Liberman’s tax on disposable dinnerware, as well as another set of taxes he imposed as finance minister on sugar-filled soft drinks, were viewed by many ultra-Orthodox Israelis as unfairly targeting their lifestyle and cynically using health and environmental considerations to single out their community.
This week, after Benjamin Netanyahu’s government was sworn in, Liberman’s successor, Bezalel Smotrich, in his first move as finance minister, signed orders repealing the tax hikes on disposables and sugary drinks.
Ultra-Orthodox lawmakers hailed the move, as did many in the broader haredi population. Images made the rounds on social media of haredi men celebrating the decision by drinking Cristal Mint, a low-in-price, high-in-sugar soda, from disposable plastic cups. Beyond the relief felt by members of the community, there was also a sense that the balance in Israel’s cultural war is once again tipping in their favor.
MK Uri Maklev of the haredi United Torah Judaism party, said the tax reversal underscored the new government’s policy of “working for the citizens and not against them.”
Israel is either the world’s top or second-biggest consumer of disposable tableware per capita, depending on the analysis, making the goods a natural target for environmental activists. And the taxes were projected to bring in $350 million annually to the country’s treasury, no small amount. That’s nearly twice, for example, what the city of Jerusalem spends each year on sanitation.
But the disposables were Liberman’s only target for environmental taxes, which came as he sought to address Israel’s high cost of living by cutting taxes on other goods. And no environmental activist himself, Liberman is well known for his fierce criticism of Israel’s haredi sector, which he says contributes too little to the country through work and army service.
Avigdor Liberman, center, holds a news conference following the dissolving of the Israeli parliament, in Tel Aviv, May 30, 2019. (Flash90)
“The only thing that matters to him is sticking his finger in our eye,” said Devora’s sister-in-law Yael Zien, a media personality who advocates on behalf of Israel’s haredi population. She went on to cite Liberman’s widely condemned statement that he would send haredi Jews on “wheelbarrows straight to the dumpster.”
“You can’t compare your average, secular, two-car family that orders takeaway, with the haredis. We also host far more family functions than any other sector,” Zien said. “Why not raise taxes on a second car? Or flights overseas?”
“Haredim are actually more green than anyone else. We buy less clothes, we don’t fly abroad, and our communities rely heavily on gmachim and passing things on,” she said, referring to the free-loan establishments that provide anything from baby bottles to evening gowns.

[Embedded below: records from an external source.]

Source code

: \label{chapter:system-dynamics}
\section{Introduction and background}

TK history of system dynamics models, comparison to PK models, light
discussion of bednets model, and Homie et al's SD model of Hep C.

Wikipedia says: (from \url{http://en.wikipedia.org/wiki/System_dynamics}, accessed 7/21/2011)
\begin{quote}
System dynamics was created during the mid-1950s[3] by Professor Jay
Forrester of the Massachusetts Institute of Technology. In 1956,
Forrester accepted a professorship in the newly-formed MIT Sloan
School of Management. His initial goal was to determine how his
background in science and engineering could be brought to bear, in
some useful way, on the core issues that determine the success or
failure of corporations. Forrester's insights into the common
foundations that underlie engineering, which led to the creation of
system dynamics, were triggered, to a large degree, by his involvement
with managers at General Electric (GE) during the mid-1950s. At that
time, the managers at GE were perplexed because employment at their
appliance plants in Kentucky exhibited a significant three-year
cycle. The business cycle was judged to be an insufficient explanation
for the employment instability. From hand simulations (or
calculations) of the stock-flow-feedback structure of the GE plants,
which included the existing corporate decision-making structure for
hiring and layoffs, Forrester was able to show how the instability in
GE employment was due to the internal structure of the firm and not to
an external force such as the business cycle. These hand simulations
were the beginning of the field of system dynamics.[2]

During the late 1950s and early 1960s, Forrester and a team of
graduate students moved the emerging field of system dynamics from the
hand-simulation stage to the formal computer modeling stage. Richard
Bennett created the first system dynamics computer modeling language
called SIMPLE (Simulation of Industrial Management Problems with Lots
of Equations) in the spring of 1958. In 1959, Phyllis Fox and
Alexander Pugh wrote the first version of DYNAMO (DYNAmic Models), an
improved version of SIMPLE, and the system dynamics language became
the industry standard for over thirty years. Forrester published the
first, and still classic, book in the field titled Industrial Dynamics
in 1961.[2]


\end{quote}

Though the taxation touched on a sensitive nerve and was viewed by both sides as another round in the cultural war between secular and Orthodox Israelis, when the dust settled, it turned out that both sides may actually agree on some important issues.
Despite saying she reacted with “ecstasy” to Smotrich’s moves, Zien is not entirely opposed to reinstating the taxes, but this time with cooperation from the affected parties and a multi-pronged approach. Addressing the sugary drinks, Zien believes that the government should have taken steps in parallel to raise awareness in haredi society about the danger of diabetes and not just enforce acts that could be interpreted as punitive.

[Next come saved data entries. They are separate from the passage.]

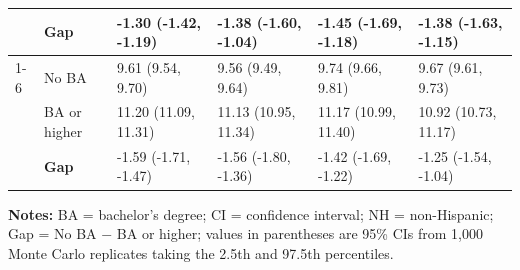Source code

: \begin{threeparttable}
\begin{tabular}{llllll}
 & \textbf{Gap} & -1.30 (-1.42, -1.19) & -1.38 (-1.60, -1.04) & -1.45 (-1.69, -1.18) & -1.38 (-1.63, -1.15) \\
\cmidrule(lr){1-6}
\multirow{3}{*}{Hispanic} & No BA & 9.61 (9.54, 9.70) & 9.56 (9.49, 9.64) & 9.74 (9.66, 9.81) & 9.67 (9.61, 9.73) \\
 & BA or higher & 11.20 (11.09, 11.31) & 11.13 (10.95, 11.34) & 11.17 (10.99, 11.40) & 10.92 (10.73, 11.17) \\
 & \textbf{Gap} & -1.59 (-1.71, -1.47) & -1.56 (-1.80, -1.36) & -1.42 (-1.69, -1.22) & -1.25 (-1.54, -1.04) \\
\bottomrule
\end{tabular}
\begin{tablenotes}[flushleft]
\small
\item \textbf{Notes:} BA = bachelor's degree; CI = confidence interval; NH = non-Hispanic; Gap = No BA $-$ BA or higher; values in parentheses are 95\% CIs from 1,000 Monte Carlo replicates taking the 2.5th and 97.5th percentiles.
\end{tablenotes}
\end{threeparttable}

Yael Zien, a haredi Orthodox personality and mother, said she opposed the tax on disposables — as it was enacted, not on principle. (Courtesy of Yael Zien)
Meanwhile, environmental activists, who had marveled at the taxation on plastic dishes, are willing to admit that Liberman might have paid too little attention to the needs of haredi communities.
Yael Gini, community director at Sustainable Development Goals Israel, noted that tax hikes are just one way to combat waste, and not necessarily the most optimal. Targeting businesses or public places with a blanket ban on disposables, as France enacted this week in what activists are calling a watershed moment, might have been a more prudent first step, she said.
“It’s a shame it came to this. This isn’t sectorial but it feels like it is. [Politicians] turned it into something political and the haredim are right about that,” said Gini, formerly a program director at Greenpeace.
“But [the haredim] need to understand, it’s not an us-versus-them situation,” she said, adding that the environmental impact of Israel’s use of disposables is “a disaster for everyone.”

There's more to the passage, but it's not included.